But if the network's performing normally, doubling our QoS prefetch
now means each message will sit in the client side buffer for a while,
instead of being processed immediately upon arrival at the
client. Again, starting from a full buffer of now 51 messages we know
that new messages will start appearing at the client 100ms after the
client finishes processing the first message. But in those 100ms, the
client will have processed 100 / 4 = 25 messages out of the 50
available. Which means as a new message arrives at the client, it'll
be added to the end of the buffer as the client removes from the head
of the buffer. The buffer will thus always stay 50 - 25 = 25
messages long and every message will thus sit in the buffer for 25 * 4 = 100ms, increasing the latency between Rabbit sending it to the
client and the client starting to process it from 50ms to 150ms.
Thus we see that increasing the prefetch buffer so that the client
can cope with deteriorated network performance whilst keeping the
client busy, substantially increases the latency when the network is
performing normally.
Equally, rather than the network's performance deteriorating, what
happens if the client starts taking 40ms to process each message
rather than 4ms? If the queue in Rabbit was previously at a steady
length (i.e. ingress and egress rates were the same), it'll now start
growing rapidly, as the egress rate has dropped to a tenth of what it
was. You might decide to try and work through this growing backlog by
adding more consumers, but there are messages now being buffered by
the existing clients. Assuming the original buffer size of 26
messages, the client will spend 40ms processing the first message,
will then send the ack back to Rabbit and move onto the next
message. The ack still takes 50ms to get to Rabbit and a further 50ms
for Rabbit to send out a new message, but in that 100ms, the client
has only worked through 100 / 40 = 2.5 further messages rather than
the remaining 25 messages. Thus the buffer is at this point 25 - 3 = 22 messages long. The new message arriving from Rabbit, rather than
being processed immediately, now sits in 23rd place, behind 22 other
messages still waiting to be processed, and will not be touched by the
client for a further 22 * 40 = 880ms. Given the network delay from
Rabbit to the client is only 50ms, this additional 880ms delay is now
95% of the latency (880 / (880 + 50) = 0.946).

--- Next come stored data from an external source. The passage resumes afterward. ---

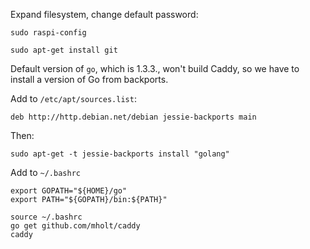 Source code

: Expand filesystem, change default password:

    sudo raspi-config

    sudo apt-get install git

Default version of `go`, which is 1.3.3., won't build Caddy, so we have to install a version of Go from backports.

Add to `/etc/apt/sources.list`:

    deb http://http.debian.net/debian jessie-backports main

Then:

    sudo apt-get -t jessie-backports install "golang"

Add to `~/.bashrc`

    export GOPATH="${HOME}/go"
    export PATH="${GOPATH}/bin:${PATH}"

    source ~/.bashrc
    go get github.com/mholt/caddy
    caddy
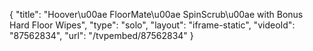 {
    "title": "Hoover\u00ae FloorMate\u00ae SpinScrub\u00ae with Bonus Hard Floor Wipes",
    "type": "solo",
    "layout": "iframe-static",
    "videoId": "87562834",
    "url": "\/tvpembed\/87562834"
} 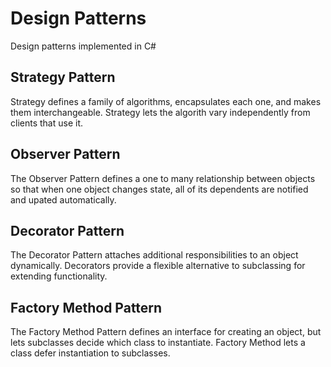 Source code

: # Design Patterns

Design patterns implemented in C#

## Strategy Pattern

Strategy defines a family of algorithms, encapsulates each one, and makes them interchangeable. Strategy lets the algorith vary independently from clients that use it.

## Observer Pattern

The Observer Pattern defines a one to many relationship between objects so that when one object changes state, all of its dependents are notified and upated automatically.

## Decorator Pattern

The Decorator Pattern attaches additional responsibilities to an object dynamically. Decorators provide a flexible alternative to subclassing for extending functionality.

## Factory Method Pattern

The Factory Method Pattern defines an interface for creating an object, but lets subclasses decide which class to instantiate. Factory Method lets a class defer instantiation to subclasses.
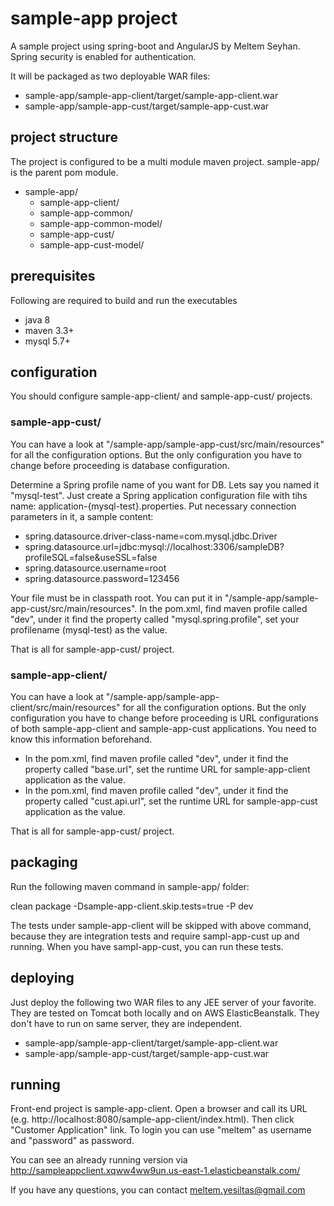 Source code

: # sample-app project
A sample project using spring-boot and AngularJS by Meltem Seyhan. Spring security is enabled for authentication.

It will be packaged as two deployable WAR files:
+ sample-app/sample-app-client/target/sample-app-client.war
+ sample-app/sample-app-cust/target/sample-app-cust.war

## project structure
The project is configured to be a multi module maven project. sample-app/ is the parent pom module.

+ sample-app/
  + sample-app-client/
  + sample-app-common/
  + sample-app-common-model/
  + sample-app-cust/
  + sample-app-cust-model/

## prerequisites
Following are required to build and run the executables

+ java 8
+ maven 3.3+
+ mysql 5.7+ 

## configuration

You should configure sample-app-client/ and sample-app-cust/ projects.


### sample-app-cust/

You can have a look at "/sample-app/sample-app-cust/src/main/resources" for all the configuration options.
But the only configuration you have to change before proceeding is database configuration.

Determine a Spring profile name of you want for DB. Lets say you named it "mysql-test". 
Just create a Spring application configuration file with tihs name: application-{mysql-test}.properties.
Put necessary connection parameters in it, a sample content:

- spring.datasource.driver-class-name=com.mysql.jdbc.Driver
- spring.datasource.url=jdbc:mysql://localhost:3306/sampleDB?profileSQL=false&useSSL=false
- spring.datasource.username=root
- spring.datasource.password=123456

Your file must be in classpath root. You can put it in "/sample-app/sample-app-cust/src/main/resources". 
In the pom.xml, find maven profile called "dev", under it find the property called "mysql.spring.profile", set your profilename (mysql-test) as the value.

That is all for sample-app-cust/ project.

### sample-app-client/
You can have a look at "/sample-app/sample-app-client/src/main/resources" for all the configuration options.
But the only configuration you have to change before proceeding is URL configurations of both sample-app-client and sample-app-cust applications.
You need to know this information beforehand.

- In the pom.xml, find maven profile called "dev", under it find the property called "base.url", set the runtime URL for sample-app-client application as the value.
- In the pom.xml, find maven profile called "dev", under it find the property called "cust.api.url", set the runtime URL for sample-app-cust application as the value.

That is all for sample-app-cust/ project.

## packaging

Run the following maven command in sample-app/ folder:

clean package -Dsample-app-client.skip.tests=true -P dev

The tests under sample-app-client will be skipped with above command, because they are integration tests and require sampl-app-cust up and running.
When you have sampl-app-cust, you can run these tests.

## deploying

Just deploy the following two WAR files to any JEE server of your favorite.
They are tested on Tomcat both locally and on AWS ElasticBeanstalk. They don't have to run on same server, they are independent.

+ sample-app/sample-app-client/target/sample-app-client.war
+ sample-app/sample-app-cust/target/sample-app-cust.war

## running

Front-end project is sample-app-client. Open a browser and call its URL (e.g. http://localhost:8080/sample-app-client/index.html). Then click "Customer Application" link. To login you can use "meltem" as username and "password" as password.

You can see an already running version via http://sampleappclient.xqww4ww9un.us-east-1.elasticbeanstalk.com/

If you have any questions, you can contact meltem.yesiltas@gmail.com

Even worse, what happens if we doubled the buffer size to 51 messages
in order to cope with network performance degradation? After the first
message has been processed, there will be 50 further messages buffered
in the client. 100ms later (assuming the network is running normally),
a new message will arrive from Rabbit, and the client will be half way
through processing the 3rd of those 50 messages (the buffer will now
be 47 messages long), thus the new message will be 48th in the buffer,
and will not be touched for a further 47 * 40 = 1880ms. Again, given
the network delay of getting the message to the client is only 50ms,
this further 1880ms delay now means client side buffering is
responsible for over 97% of the latency (1880 / (1880 + 50) = 0.974). This may very well be unacceptable: the data may only be
valid and useful if it's processed promptly, not some 2 seconds after
the client received it! If other consuming clients are idle, there's
nothing they can do: once Rabbit has sent a message to a client, the
message is the client's responsibility until it acks or rejects the
message. Clients can't steal messages from each other once the message
has been sent to a client. What you want is for clients to be kept
busy, but for clients to buffer as few messages as possible so that
messages are not delayed by client-side buffers and thus new consuming
clients can be quickly fed with messages from Rabbit's queue.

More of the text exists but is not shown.